Texas has done most of what it can on the supervision side to reduce revocations. (Probation revocation rates remain stubbornly high but have improved greatly for parole.) The next step for Texas has to be actual sentencing reform, adjusting penalty categories for nonviolent drug and property offenders to make room for violent prisoners being held on extremely long sentences.
That's the biggest reason why the Texas Legislature balked at doing more for the last three sessions following the 2007 probation reforms. The obvious, next steps they need to do are really hard and small-government conservatives, especially after Jerry Madden's departure from the House, have been unable to muster the political capital necessary to get the job done. IMO the votes are there on the House side in particular to support pretty significant reforms if the leadership would ever let the bills get to the floor. The House Calendars Committee has become a graveyard for reform legislation, with Speaker Joe Straus, like his predecessor Tom Craddick, largely shielding the membership from voting on most of the promising bills that get out of committee.

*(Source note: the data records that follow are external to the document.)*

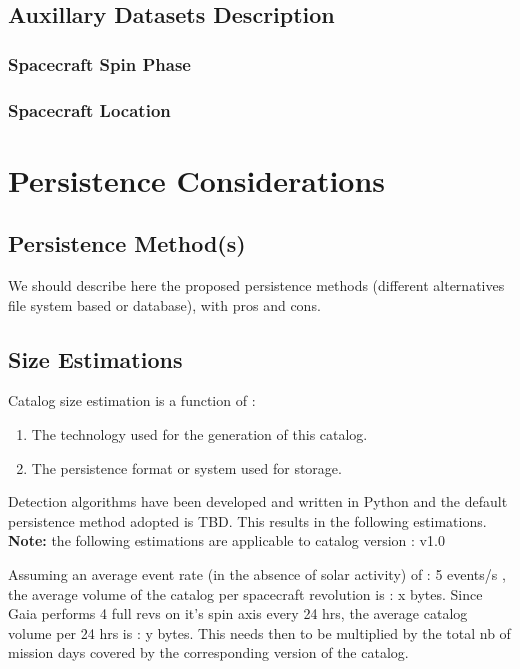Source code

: \documentclass[a4paper, 11pt]{article}
\newcommand{\dmVersion}{v1.0}
\begin{document}
\subsection{Auxillary Datasets Description}
\label{sec:AuxModel}
\subsubsection{Spacecraft Spin Phase}
\subsubsection{Spacecraft Location}

\section{Persistence Considerations}
\label{sec:persist}
\subsection{Persistence Method(s)}

We should describe here the proposed persistence methods (different alternatives file system based or database), with pros and cons.

\subsection{Size Estimations}

Catalog size estimation is a function of :
\begin{enumerate}
\item The technology used for the generation of this catalog. 
\item The persistence format or system used for storage.
\end{enumerate}

Detection algorithms have been developed and written in Python and the default persistence method adopted is TBD. This results in the following estimations.
\newline
\newline
\textbf{Note:} the following estimations are applicable to catalog version : \dmVersion  
\newline
\newline

Assuming an average event rate (in the absence of solar activity) of : 5 events/s , the average volume of the catalog per spacecraft revolution is : x bytes. Since Gaia performs 4 full revs on it's spin axis every 24 hrs, the average catalog volume per 24 hrs is : y bytes. This needs then to be multiplied by the total nb of mission days covered by the corresponding version of the catalog. 
\end{document}
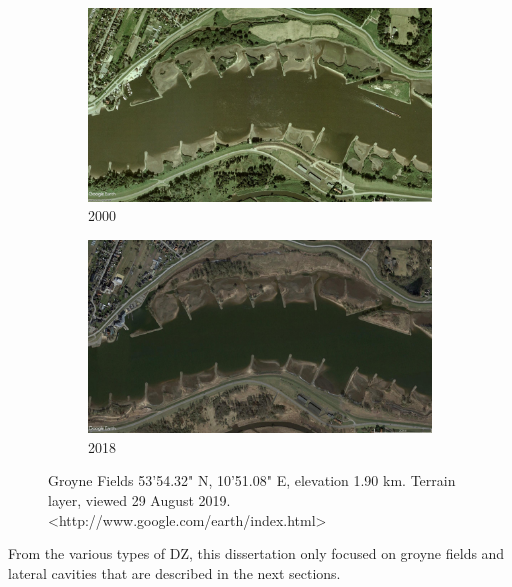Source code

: \begin{figure}[!ht]
\centering
\begin{subfigure}{0.49\textwidth}
  \centering
  \includegraphics[width=0.9\linewidth]{../images/introduction/sat2000.jpg}
  \caption{2000}
  \label{fig:sat2000}
\end{subfigure}%
\begin{subfigure}{.49\textwidth}
  \centering
  \includegraphics[width=0.9\linewidth]{../images/introduction/sat2018.jpg}
  \caption{2018}
  \label{fig:sat2018}
\end{subfigure}
\caption{Groyne Fields 53'54.32" N,  10'51.08" E, elevation 1.90 km. Terrain layer, viewed 29 August 2019. <http://www.google.com/earth/index.html>}
\label{fig:satelliteImage}
\end{figure}

From the various types of DZ, this dissertation only focused on groyne fields and lateral cavities that are described in the next sections.

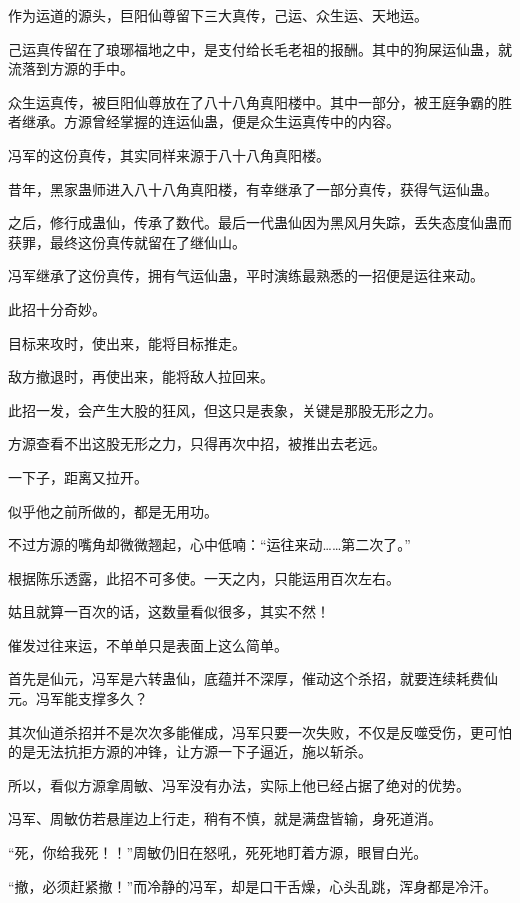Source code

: \begin{this_body}
作为运道的源头，巨阳仙尊留下三大真传，己运、众生运、天地运。

己运真传留在了琅琊福地之中，是支付给长毛老祖的报酬。其中的狗屎运仙蛊，就流落到方源的手中。

众生运真传，被巨阳仙尊放在了八十八角真阳楼中。其中一部分，被王庭争霸的胜者继承。方源曾经掌握的连运仙蛊，便是众生运真传中的内容。

冯军的这份真传，其实同样来源于八十八角真阳楼。

昔年，黑家蛊师进入八十八角真阳楼，有幸继承了一部分真传，获得气运仙蛊。

之后，修行成蛊仙，传承了数代。最后一代蛊仙因为黑风月失踪，丢失态度仙蛊而获罪，最终这份真传就留在了继仙山。

冯军继承了这份真传，拥有气运仙蛊，平时演练最熟悉的一招便是运往来动。

此招十分奇妙。

目标来攻时，使出来，能将目标推走。

敌方撤退时，再使出来，能将敌人拉回来。

此招一发，会产生大股的狂风，但这只是表象，关键是那股无形之力。

方源查看不出这股无形之力，只得再次中招，被推出去老远。

一下子，距离又拉开。

似乎他之前所做的，都是无用功。

不过方源的嘴角却微微翘起，心中低喃：“运往来动……第二次了。”

根据陈乐透露，此招不可多使。一天之内，只能运用百次左右。

姑且就算一百次的话，这数量看似很多，其实不然！

催发过往来运，不单单只是表面上这么简单。

首先是仙元，冯军是六转蛊仙，底蕴并不深厚，催动这个杀招，就要连续耗费仙元。冯军能支撑多久？

其次仙道杀招并不是次次多能催成，冯军只要一次失败，不仅是反噬受伤，更可怕的是无法抗拒方源的冲锋，让方源一下子逼近，施以斩杀。

所以，看似方源拿周敏、冯军没有办法，实际上他已经占据了绝对的优势。

冯军、周敏仿若悬崖边上行走，稍有不慎，就是满盘皆输，身死道消。

“死，你给我死！！”周敏仍旧在怒吼，死死地盯着方源，眼冒白光。

“撤，必须赶紧撤！”而冷静的冯军，却是口干舌燥，心头乱跳，浑身都是冷汗。

\end{this_body}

For example, by my count there have been sufficient votes on the floor of the Texas House to pass a bill reducing low-level marijuana possession from a Class B to a Class C ticket-only offense ever since the House Criminal Jurisprudence Committee first unanimously voted such a bill out of committee in 2005. This year that committee passed a bill lowering penalties for defendants under 21, which also stalled in Calendars. Under both Speakers Cradddick and Straus, the Calendars Committee has consistently refused to let such legislation onto the floor. In retrospect it was a miracle (spurred by pragmatism: they couldn't afford to build new prisons) that the 2007 probation reforms ever got a vote.
FWIW, my sense is that Texas' prison population will go a little lower, still, on its current trajectory, so long as the parole board's approval rates don't decline again. I suspect we can even close one or two more prisons. But even with the pleasing contribution of a continued falling crime rate, Texas' too-high sentencing categories for the most common nonviolent offenses must change before state government's incarceration footprint can be reduced very much further. That's the next, big task.
* Note to the Texas Commission on Jail Standards: Please put your old monthly reports online in an archive!!